Tutto tempo sprecato inutilmente, secondo me e che può essere usato
meglio....
Una
dimostrazione pratica è quella di Australopithecus sediba. Sono
fossili che vanno a colmare sia pure in maniera marginale una
importante lacuna nella documentazione fossile e hanno certe
caratteristiche da Australopitecine e altre da Homo: sono
ragionevolmente sicuro che gli Autori avessero descritto la specie
come Homo sediba ma in sede di referazione sia stato loro imposto di
cambiare la classificazione (il potere è dei Referi, giustamente!).

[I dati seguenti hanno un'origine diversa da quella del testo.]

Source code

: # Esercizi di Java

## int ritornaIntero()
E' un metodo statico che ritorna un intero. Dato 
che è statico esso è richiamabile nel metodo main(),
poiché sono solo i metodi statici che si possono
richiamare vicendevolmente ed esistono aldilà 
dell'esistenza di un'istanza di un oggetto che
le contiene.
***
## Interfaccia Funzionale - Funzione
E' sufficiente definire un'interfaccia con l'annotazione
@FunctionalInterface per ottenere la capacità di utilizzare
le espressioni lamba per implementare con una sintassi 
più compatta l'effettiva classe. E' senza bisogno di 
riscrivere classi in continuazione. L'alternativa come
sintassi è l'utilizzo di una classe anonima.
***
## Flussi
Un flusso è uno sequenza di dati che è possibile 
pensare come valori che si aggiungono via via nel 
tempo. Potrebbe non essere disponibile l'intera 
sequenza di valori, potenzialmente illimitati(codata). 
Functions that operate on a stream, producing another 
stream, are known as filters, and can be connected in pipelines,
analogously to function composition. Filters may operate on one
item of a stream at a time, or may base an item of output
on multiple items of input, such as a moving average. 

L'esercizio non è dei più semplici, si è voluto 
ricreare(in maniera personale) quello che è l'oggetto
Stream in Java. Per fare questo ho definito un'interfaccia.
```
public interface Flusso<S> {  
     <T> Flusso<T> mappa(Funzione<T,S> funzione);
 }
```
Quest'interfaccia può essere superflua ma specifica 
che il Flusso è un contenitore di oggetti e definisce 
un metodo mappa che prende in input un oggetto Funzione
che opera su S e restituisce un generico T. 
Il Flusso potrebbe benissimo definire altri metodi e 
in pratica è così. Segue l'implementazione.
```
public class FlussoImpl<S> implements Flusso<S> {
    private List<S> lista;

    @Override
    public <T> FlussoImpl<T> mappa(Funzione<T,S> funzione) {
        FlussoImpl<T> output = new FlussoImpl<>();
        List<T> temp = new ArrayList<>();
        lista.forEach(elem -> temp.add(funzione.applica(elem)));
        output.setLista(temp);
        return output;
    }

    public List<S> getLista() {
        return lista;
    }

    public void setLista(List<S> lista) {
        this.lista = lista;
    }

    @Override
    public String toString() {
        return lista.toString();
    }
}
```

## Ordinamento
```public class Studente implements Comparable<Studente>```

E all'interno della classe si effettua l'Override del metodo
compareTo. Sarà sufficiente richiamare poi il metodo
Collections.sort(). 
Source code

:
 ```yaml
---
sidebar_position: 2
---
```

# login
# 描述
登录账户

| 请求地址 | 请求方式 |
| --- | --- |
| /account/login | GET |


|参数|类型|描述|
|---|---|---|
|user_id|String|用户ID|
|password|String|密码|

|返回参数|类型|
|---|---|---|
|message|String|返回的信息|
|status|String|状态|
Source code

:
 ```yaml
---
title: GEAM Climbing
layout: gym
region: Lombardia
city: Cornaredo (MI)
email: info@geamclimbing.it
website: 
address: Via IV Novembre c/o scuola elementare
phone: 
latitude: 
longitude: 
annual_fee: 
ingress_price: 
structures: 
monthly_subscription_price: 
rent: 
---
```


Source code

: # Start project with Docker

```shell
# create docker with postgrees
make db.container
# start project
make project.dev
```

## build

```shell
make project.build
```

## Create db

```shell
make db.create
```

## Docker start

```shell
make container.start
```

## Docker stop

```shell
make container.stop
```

UNA CLASSIFICAZIONE "DINAMICA": SPECIE AD ANELLO E CRONOSPECIE
Ora (finalmente) arriviamo al nocciolo della questione: in
buona sostanza, è nota la presenza delle “specie ad anello”,
nelle quali una popolazione ancestrale si è divisa in varie le
popolazioni che vivono in zone contigue e nelle quali individui di
specie diverse ma che vivono al confine fra le due zone di
distribuzione si accoppiano, quelli più lontani no. In futuro diventeranno sicuramente specie diverse, oggi sono a metà del guado. Sempre Dawkins
fa una ottima dimostrazione di questo con le salamandre del genere
Estatina, diffuse nelle alture che circondano la Central Valley della California:
da una popolazione ancestrale arrivata in tempi non lontanissimi si
sono differenziate delle popolazioni che mostrano differenze notevoli
e che talvolta si comportano come specie differenti, talvolta no.
Andando
nel tempo esiste la stessa figura, la Cronospecie. Ad esempio
potrebbe essere vero che un Homo sapiens odierno potrebbe accoppiarsi
con una femmina di erectus di 1 milione di anni fa, la quale a sua volta
potrebbe accoppiarsi con un maschio di habilis. Ma un sapiens e una habilis non
potrebbero farlo.
DA AUSTRALOPITECINE A HOMO SAPIENS: UNA SOLA CRONOSPECIE?
È
ovvio che questa visione non contrasta con la visione del
“cespuglio”, perchè è evidente che ci sono state delle
popolazioni che alla fine si sono estinte, non lasciando discendenti
diretti, compe per esempio i Parantropi.
Quindi,
lasciando al di fuori fossili come Sahelanthropus tchadensis o
Orrorin tugenensis, la cui interpretazione è poco chiara, a me
parrebbe più logico considerare tutto il resto di questo popò di
forme all'interno di un'unica specie, che so... Homo stanteambulans
“uomo che cammina in piedi”… infischiandosene della presenza o non di "specie" diverse e considerare tutte la la varia
nomenclatura appunto come “denominazioni tassonomiche informali” che
rappresentano popolazioni di caratteristiche via via diverse e sono
molto di aiuto per classificare i vari reperti (e, soprattutto, sono
di aiuto per chi non avendoli studiati in dettaglio, che ne capisce
appunto la collocazione nello spazio – tempo).
Così
anche le possibili ibridazioni fra neanderthalensis e sapiens (e la
questione, non secondaria, dei demisoviani e della persistenza di
alcuni loro geni di una popolazione asiatica particolare in Nuova Guinea e
dintorni) perdono forse di “clamore” ma consentono di vedere i
dati genetici con un approccio meno dogmatico e più realistico,
diventando semplicemente scambi fra popolazioni diverse della stessa
specie che si erano separate per l'isolamento, diversificandosi in alcuni aspetti morfologici, strutturali, comportamentali e manufatturieri e che si sono in seguito reincontrate con relativi scambi genici.